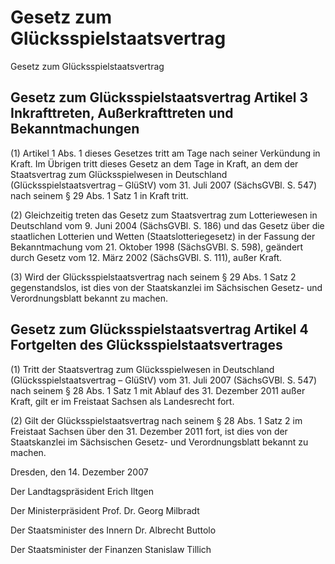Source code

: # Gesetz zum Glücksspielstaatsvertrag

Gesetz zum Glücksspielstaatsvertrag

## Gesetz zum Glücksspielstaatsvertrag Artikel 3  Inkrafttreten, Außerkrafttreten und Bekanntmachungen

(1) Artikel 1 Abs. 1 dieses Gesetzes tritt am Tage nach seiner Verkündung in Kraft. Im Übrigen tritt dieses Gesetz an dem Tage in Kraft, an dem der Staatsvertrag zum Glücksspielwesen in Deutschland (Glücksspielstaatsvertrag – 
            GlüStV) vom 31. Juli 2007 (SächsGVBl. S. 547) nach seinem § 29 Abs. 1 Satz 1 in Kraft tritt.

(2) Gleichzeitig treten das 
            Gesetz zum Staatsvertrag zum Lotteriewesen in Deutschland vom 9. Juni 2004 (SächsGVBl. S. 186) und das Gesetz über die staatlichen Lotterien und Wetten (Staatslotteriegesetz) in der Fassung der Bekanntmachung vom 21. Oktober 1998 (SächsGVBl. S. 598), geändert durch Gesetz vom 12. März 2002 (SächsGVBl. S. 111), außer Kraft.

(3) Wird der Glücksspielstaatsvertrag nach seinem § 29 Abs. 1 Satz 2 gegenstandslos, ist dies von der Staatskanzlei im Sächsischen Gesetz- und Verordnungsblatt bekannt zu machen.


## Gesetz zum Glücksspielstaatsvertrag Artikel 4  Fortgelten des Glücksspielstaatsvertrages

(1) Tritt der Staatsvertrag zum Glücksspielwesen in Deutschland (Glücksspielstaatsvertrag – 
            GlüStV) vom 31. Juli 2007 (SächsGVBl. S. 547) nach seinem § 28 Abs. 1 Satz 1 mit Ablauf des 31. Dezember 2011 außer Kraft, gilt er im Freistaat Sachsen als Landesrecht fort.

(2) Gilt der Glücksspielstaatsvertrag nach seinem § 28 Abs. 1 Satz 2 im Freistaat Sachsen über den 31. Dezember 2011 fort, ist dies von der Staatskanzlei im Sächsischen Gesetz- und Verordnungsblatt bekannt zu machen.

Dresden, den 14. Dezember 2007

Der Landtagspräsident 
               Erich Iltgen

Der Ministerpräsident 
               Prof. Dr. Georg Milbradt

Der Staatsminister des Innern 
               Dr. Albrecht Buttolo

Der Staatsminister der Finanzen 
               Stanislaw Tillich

+++

EXERCISE GOAL -
Count the lines above holding "Artikel". Give only the number.

WRITTEN ANSWER -
3